This document uses the conventions described below.

IP addresses

To avoid IP conflicts that would occur if you used examples in this document with public IP addresses that belong to a real organization, the IP addresses used in this document are fictional. They belong to the private IP address ranges defined by these RFCs.

RFC 1918: Address Allocation for Private Internets

http://ietf.org/rfc/rfc1918.txt?number-1918

RFC 5737: IPv4 Address Blocks Reserved for Documentation

http://tools.ietf.org/html/rfc5737

RFC 3849: IPv6 Address Prefix Reserved for Documentation

http://tools.ietf.org/html/rfc3849

For example, even though a real network’s Internet-facing IP address would be routable on the public Internet, in this document’s examples, the IP address would be shown as a non-Internet-routable IP such as 10.0.0.1, 192.168.0.1, or 172.16.0.1.

Cautions, notes, & tips

This document uses the following guidance and styles for notes, tips and cautions.

Warns you about procedures or feature behaviors that could have unexpected or undesirable results including loss of data or damage to equipment.

 

Highlights important, possibly unexpected but non-destructive, details about a feature’s behavior.

 

Presents best practices, troubleshooting, performance tips, or alternative methods.

Typographical conventions

This document uses the following typefaces to indicate items such as code or button names.

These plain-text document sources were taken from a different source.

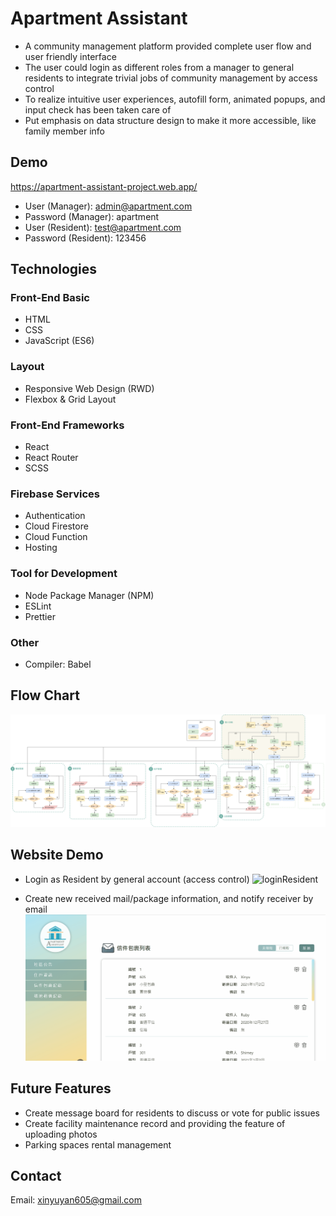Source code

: # Apartment Assistant

* A community management platform provided complete user flow and user friendly interface
* The user could login as different roles from a manager to general residents to integrate trivial jobs of community management by access control
* To realize intuitive user experiences, autofill form, animated popups, and input check has been taken care of
* Put emphasis on data structure design to make it more accessible, like family member info

## Demo

https://apartment-assistant-project.web.app/  

* User (Manager): admin@apartment.com  
* Password (Manager): apartment
* User (Resident): test@apartment.com
* Password (Resident): 123456

## Technologies

### Front-End Basic

* HTML
* CSS
* JavaScript (ES6)

### Layout

* Responsive Web Design (RWD)
* Flexbox & Grid Layout

### Front-End Frameworks

* React
* React Router
* SCSS

### Firebase Services

* Authentication
* Cloud Firestore
* Cloud Function
* Hosting

### Tool for Development

* Node Package Manager (NPM)
* ESLint
* Prettier

### Other
* Compiler: Babel

## Flow Chart
![flowChart](https://raw.githubusercontent.com/xinyu605/apartment-assistant/main/apartment-assistant/Apartment_Assistant_Flow_chart.v2.png)

## Website Demo

* Login as Resident by general account (access control)
![loginResident](https://github.com/xinyu605/apartment-assistant/blob/main/apartment-assistant/loginProcessResident.gif?raw=true)  

* Create new received mail/package information, and notify receiver by email
![screenshot](https://raw.githubusercontent.com/xinyu605/apartment-assistant/main/apartment-assistant/createMailProcess.gif)

## Future Features

* Create message board for residents to discuss or vote for public issues
* Create facility maintenance record and providing the feature of uploading photos
* Parking spaces rental management

## Contact
Email: xinyuyan605@gmail.com
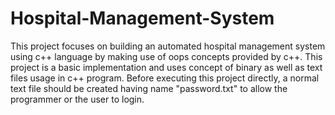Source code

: # Hospital-Management-System
This project focuses on building an automated hospital management system using c++ language by making use of oops concepts provided by c++. 
This project is a basic implementation and uses concept of binary as well as text files usage in c++ program.
Before executing this project directly, a normal text file should be created having name "password.txt" to allow the programmer or the user to login.
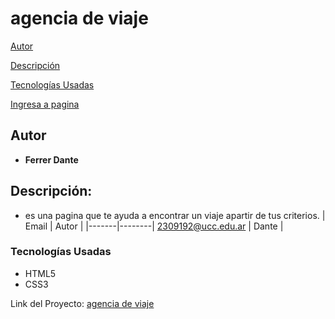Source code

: # agencia de viaje

[Autor](#autor)

[Descripción](#descripción)

[Tecnologías Usadas](#tecnologías-usadas)

[Ingresa a pagina](https://ucc-labcompu2.github.io/proyecto2024-ferrer/)

## Autor
* **Ferrer Dante**
## Descripción:
* es una pagina que te ayuda a encontrar un viaje apartir de tus criterios.
  | Email | Autor |
  |-------|--------|
  2309192@ucc.edu.ar | Dante |
### Tecnologías Usadas
* HTML5
* CSS3

Link del Proyecto: [agencia de viaje](https://ucc-labcompu2.github.io/proyecto2024-ferrer/)
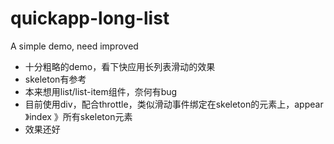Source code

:# quickapp-long-list
A simple demo, need improved

- 十分粗略的demo，看下快应用长列表滑动的效果
- skeleton有参考
- 本来想用list/list-item组件，奈何有bug
- 目前使用div，配合throttle，类似滑动事件绑定在skeleton的元素上，appear 》index 》所有skeleton元素
- 效果还好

Typographical conventions in this document
Convention Example
Button, menu, text box, field, or check box label From Minimum log level, select Notification.
CLI input

config system dns

set primary <address_ipv4>

end

CLI output

FortiWeb# diagnose hardware logdisk info

disk number: 1

disk[0] size: 31.46GB

raid level: no raid exists

partition number: 1

mount status: read-write

Emphasis HTTP connections are not secure and can be intercepted by a third party.
File content <HTML><HEAD><TITLE>Firewall Authentication</TITLE></HEAD>
<BODY><H4>You must authenticate to use this service.</H4></BODY></HTML>
Hyperlink https://support.fortinet.com
Keyboard entry Type the IP address or domain name of an NTP server or pool, such as pool.ntp.org.
Navigation Go to System > Status > Status.
Publication For details, see the FortiWeb Administration Guide.

Command syntax conventions

The command line interface (CLI) requires that you use valid syntax, and conform to expected input constraints. It will reject invalid commands.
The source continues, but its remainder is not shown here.